Question:
Suppose that $u(x,t)$ is continuous, together with its first and second partial derivatives; suppose that $u$ and its first partial derivatives are periodic in $x$ of period $1,$ and suppose that $u_{tt}=u_{xx}.$ Prove that $$E(t)=\frac{1}{2}\int_0^1\left(u_t^2(x,t)+u_x^2(x,t)\right)\text{d}x$$ is a constant, independent of $t.$
Here is my solution:
Since $u(x,t)$ and its $t-$partial derivative is continuous, we can differentiate as follows. \begin{equation} \begin{aligned} E'(t)&=\frac{1}{2}\int_0^12u_tu_{tt}+2u_xu_{xt}\text{d}x\\ &=\int_0^1u_tu_{xx}+u_xu_{xt}\text{d}x\\ &=u_xu_t\bigg|^1_0-\int_0^1u_xu_{tx}\text{d}x+u_tu_x\bigg|_0^1-\int_0^1u_tu_{xx}\text{d}x\\ &=-\int_0^1u_xu_{tx}\text{d}x-\int_0^1u_tu_{xx}\text{d}x \end{aligned} \end{equation} Combining the first and third line from the bottom to see that $$E'(t)=0\quad \forall t.$$ And thus $E(t)$ is a constant.

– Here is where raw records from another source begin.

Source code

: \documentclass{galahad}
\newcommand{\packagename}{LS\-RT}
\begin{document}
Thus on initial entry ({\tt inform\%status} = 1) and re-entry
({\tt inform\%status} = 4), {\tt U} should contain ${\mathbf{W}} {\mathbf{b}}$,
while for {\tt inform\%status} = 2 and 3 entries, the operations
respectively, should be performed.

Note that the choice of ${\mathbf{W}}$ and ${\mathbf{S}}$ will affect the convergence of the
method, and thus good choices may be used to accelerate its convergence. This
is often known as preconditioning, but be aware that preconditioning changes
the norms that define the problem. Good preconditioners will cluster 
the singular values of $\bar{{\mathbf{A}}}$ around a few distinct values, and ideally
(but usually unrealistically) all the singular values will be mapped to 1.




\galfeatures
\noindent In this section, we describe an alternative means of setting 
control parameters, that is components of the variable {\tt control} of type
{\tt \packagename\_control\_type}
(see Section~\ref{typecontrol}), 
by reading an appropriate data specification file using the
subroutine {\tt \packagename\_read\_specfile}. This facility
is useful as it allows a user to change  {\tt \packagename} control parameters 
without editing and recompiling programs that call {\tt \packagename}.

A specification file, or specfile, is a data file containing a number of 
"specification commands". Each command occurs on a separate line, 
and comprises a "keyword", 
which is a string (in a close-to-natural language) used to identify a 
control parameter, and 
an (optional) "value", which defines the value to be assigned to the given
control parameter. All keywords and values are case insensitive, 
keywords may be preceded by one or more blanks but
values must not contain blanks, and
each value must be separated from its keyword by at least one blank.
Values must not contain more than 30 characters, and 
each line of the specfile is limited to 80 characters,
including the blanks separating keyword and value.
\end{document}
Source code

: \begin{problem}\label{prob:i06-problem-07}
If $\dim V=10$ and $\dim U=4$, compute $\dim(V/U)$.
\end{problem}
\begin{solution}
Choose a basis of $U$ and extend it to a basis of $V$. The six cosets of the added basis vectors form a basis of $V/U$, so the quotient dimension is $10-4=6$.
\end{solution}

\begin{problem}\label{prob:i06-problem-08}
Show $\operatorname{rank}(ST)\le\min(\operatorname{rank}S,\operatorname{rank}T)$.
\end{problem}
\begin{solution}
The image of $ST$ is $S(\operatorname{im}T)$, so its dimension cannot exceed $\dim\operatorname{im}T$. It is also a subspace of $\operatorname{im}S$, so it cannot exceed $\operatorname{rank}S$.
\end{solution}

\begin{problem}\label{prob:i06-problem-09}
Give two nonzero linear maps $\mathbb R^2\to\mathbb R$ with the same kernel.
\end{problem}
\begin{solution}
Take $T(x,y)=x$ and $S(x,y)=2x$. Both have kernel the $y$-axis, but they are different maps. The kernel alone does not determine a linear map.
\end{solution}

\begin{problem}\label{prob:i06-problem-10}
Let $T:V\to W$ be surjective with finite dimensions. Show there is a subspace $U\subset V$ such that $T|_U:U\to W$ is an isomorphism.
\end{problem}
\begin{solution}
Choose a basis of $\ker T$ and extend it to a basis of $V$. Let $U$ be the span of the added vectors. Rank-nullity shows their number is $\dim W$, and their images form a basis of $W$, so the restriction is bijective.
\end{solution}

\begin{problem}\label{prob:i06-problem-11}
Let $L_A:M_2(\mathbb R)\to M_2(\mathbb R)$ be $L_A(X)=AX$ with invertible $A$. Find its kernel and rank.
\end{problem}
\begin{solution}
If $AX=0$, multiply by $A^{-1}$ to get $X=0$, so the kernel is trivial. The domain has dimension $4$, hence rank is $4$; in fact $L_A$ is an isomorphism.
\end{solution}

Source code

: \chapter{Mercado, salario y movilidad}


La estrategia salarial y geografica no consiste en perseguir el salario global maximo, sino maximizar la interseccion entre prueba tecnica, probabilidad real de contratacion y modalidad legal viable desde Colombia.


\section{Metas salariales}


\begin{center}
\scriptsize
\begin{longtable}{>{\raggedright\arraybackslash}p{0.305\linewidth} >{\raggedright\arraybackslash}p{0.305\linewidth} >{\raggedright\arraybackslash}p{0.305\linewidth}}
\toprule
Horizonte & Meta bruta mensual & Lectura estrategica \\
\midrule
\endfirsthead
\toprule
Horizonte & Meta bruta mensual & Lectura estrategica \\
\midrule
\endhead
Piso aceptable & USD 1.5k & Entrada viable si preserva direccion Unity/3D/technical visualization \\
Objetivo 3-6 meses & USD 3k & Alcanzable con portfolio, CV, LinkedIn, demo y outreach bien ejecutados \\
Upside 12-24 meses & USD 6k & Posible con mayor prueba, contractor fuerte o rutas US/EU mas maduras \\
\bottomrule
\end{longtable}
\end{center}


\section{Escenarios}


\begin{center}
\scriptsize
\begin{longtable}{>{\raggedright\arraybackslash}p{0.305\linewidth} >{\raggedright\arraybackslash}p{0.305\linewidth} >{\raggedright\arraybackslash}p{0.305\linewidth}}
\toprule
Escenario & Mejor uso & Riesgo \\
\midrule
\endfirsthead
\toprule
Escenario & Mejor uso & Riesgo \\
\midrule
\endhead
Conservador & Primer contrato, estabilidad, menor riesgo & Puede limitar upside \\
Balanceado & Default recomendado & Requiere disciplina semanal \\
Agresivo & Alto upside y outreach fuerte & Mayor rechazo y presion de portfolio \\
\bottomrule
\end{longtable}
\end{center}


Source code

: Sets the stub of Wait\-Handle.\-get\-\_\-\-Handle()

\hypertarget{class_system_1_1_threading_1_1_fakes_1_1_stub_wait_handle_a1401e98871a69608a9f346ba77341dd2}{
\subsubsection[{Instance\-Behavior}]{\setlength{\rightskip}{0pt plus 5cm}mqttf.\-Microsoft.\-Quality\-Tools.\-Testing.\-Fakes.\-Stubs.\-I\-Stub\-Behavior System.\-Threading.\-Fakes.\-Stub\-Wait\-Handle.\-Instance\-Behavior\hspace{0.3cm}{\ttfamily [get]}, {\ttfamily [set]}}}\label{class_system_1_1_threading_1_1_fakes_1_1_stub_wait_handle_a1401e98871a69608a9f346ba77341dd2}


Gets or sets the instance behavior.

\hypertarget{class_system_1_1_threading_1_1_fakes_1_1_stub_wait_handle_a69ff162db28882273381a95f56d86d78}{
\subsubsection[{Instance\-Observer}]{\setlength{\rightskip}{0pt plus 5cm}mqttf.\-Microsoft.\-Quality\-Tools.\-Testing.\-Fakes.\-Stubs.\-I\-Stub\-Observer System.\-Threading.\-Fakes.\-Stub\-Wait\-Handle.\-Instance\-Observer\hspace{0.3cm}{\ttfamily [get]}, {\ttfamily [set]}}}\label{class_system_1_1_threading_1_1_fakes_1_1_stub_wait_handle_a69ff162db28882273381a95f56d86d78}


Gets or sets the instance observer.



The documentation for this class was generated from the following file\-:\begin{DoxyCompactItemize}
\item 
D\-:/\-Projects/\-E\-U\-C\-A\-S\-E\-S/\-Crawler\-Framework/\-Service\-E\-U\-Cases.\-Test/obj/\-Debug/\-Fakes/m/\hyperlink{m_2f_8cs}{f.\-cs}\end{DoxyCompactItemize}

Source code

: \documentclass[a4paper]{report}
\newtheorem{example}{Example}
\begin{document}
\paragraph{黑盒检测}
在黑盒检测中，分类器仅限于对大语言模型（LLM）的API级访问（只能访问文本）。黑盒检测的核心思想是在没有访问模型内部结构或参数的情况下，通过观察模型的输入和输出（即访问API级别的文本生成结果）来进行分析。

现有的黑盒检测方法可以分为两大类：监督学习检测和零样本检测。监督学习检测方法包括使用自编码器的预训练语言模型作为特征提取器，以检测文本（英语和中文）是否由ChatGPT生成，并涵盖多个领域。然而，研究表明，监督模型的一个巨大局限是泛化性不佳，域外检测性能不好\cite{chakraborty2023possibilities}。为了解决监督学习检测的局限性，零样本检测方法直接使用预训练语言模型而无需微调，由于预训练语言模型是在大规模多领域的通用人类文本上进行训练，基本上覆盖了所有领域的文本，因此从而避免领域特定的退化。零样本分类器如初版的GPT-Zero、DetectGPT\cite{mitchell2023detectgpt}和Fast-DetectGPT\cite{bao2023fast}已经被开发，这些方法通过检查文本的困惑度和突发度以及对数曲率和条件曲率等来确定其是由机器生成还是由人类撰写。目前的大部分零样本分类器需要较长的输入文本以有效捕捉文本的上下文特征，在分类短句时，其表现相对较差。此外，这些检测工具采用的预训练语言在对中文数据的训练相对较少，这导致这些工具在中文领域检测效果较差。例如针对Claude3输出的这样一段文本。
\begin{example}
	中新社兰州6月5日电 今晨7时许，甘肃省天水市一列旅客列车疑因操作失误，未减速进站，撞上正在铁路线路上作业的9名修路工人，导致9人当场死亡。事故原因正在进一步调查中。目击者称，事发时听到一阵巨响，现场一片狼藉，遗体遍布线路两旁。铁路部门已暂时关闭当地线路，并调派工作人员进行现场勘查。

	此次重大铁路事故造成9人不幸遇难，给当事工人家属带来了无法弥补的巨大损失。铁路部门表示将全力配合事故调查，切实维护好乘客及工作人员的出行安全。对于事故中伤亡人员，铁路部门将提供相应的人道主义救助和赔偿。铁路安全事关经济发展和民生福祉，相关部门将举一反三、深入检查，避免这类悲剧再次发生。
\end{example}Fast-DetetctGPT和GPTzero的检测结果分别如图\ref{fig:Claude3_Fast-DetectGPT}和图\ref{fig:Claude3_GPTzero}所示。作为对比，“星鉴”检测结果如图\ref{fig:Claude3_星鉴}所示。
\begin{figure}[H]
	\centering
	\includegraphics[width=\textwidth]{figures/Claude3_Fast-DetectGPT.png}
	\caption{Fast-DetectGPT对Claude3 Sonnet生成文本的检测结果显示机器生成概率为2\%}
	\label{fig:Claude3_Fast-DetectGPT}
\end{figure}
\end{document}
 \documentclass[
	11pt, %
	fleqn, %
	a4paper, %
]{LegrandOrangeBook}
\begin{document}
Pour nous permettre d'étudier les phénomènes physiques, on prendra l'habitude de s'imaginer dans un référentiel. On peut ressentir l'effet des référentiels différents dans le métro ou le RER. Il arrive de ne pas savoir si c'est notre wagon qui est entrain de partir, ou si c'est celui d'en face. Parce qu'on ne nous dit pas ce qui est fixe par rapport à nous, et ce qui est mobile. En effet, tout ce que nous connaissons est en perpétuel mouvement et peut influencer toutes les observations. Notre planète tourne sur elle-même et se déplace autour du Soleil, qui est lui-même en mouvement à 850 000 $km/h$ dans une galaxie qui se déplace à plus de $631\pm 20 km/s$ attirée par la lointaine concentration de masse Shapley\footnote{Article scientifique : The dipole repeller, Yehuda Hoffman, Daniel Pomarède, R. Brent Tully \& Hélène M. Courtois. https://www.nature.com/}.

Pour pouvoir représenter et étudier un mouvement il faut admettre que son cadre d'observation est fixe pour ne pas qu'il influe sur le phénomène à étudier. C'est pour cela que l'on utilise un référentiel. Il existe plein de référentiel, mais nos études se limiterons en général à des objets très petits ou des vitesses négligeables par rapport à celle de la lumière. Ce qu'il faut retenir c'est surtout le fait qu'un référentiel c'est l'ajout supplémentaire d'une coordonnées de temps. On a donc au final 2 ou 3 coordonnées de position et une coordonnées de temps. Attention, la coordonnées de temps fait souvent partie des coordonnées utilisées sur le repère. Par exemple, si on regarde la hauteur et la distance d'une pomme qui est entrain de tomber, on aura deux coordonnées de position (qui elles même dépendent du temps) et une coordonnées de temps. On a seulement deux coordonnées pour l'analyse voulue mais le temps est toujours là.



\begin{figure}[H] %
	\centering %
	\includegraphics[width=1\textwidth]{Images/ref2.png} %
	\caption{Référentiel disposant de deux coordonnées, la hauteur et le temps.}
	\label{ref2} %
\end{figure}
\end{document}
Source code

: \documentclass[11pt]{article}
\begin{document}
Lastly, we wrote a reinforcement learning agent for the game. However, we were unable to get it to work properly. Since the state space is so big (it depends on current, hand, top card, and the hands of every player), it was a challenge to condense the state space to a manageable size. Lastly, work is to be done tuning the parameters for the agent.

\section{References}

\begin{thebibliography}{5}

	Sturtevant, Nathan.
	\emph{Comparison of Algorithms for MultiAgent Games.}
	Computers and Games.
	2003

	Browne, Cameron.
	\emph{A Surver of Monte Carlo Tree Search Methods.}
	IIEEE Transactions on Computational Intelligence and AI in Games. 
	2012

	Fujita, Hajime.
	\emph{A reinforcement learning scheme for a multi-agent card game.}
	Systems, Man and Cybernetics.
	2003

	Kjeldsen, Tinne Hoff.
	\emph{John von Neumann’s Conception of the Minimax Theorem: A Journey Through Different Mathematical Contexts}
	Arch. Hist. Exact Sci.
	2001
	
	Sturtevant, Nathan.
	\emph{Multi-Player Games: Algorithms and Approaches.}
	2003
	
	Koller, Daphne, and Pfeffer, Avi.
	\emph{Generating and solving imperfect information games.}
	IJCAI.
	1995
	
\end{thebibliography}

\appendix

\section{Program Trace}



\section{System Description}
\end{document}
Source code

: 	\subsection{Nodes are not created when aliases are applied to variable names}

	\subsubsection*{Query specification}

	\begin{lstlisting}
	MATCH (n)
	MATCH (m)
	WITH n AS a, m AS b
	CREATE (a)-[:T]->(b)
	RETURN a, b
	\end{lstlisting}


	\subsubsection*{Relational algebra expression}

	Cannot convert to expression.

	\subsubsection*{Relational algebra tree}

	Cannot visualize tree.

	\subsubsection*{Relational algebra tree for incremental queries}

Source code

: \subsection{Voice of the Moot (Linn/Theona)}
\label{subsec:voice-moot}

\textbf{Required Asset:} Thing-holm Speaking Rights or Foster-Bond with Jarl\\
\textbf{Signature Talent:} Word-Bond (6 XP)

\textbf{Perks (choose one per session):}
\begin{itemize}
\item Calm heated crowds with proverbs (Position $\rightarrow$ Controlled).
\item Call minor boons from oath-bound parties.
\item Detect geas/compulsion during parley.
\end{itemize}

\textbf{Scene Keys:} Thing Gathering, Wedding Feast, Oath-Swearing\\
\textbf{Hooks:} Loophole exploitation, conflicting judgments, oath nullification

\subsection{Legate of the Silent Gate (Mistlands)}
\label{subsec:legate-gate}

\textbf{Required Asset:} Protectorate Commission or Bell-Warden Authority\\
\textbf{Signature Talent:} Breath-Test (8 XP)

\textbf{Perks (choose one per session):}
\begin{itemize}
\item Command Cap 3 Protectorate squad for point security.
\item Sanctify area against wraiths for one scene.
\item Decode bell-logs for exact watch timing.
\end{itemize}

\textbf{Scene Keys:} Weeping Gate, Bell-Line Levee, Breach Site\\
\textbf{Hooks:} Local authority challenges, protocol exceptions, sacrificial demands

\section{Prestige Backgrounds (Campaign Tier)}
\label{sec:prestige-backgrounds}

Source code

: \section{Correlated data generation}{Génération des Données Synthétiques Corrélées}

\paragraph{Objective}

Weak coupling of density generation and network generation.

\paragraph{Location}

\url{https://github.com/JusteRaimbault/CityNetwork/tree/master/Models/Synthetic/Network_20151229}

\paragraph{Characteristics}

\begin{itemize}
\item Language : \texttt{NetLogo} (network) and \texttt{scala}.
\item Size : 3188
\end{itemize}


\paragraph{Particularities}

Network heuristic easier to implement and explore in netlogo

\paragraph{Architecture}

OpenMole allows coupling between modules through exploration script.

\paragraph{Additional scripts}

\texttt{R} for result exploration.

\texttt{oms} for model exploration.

Then I just realised that I haven't used the periodic condition. Was I wrong somewhere?
You have implicitly used the periodicity conditions to conclude that \begin{equation} \begin{aligned} u_xu_t\bigg|^1_0 = u_tu_x\bigg|_0^1 = 0 \end{aligned} \end{equation} From the second to the third line.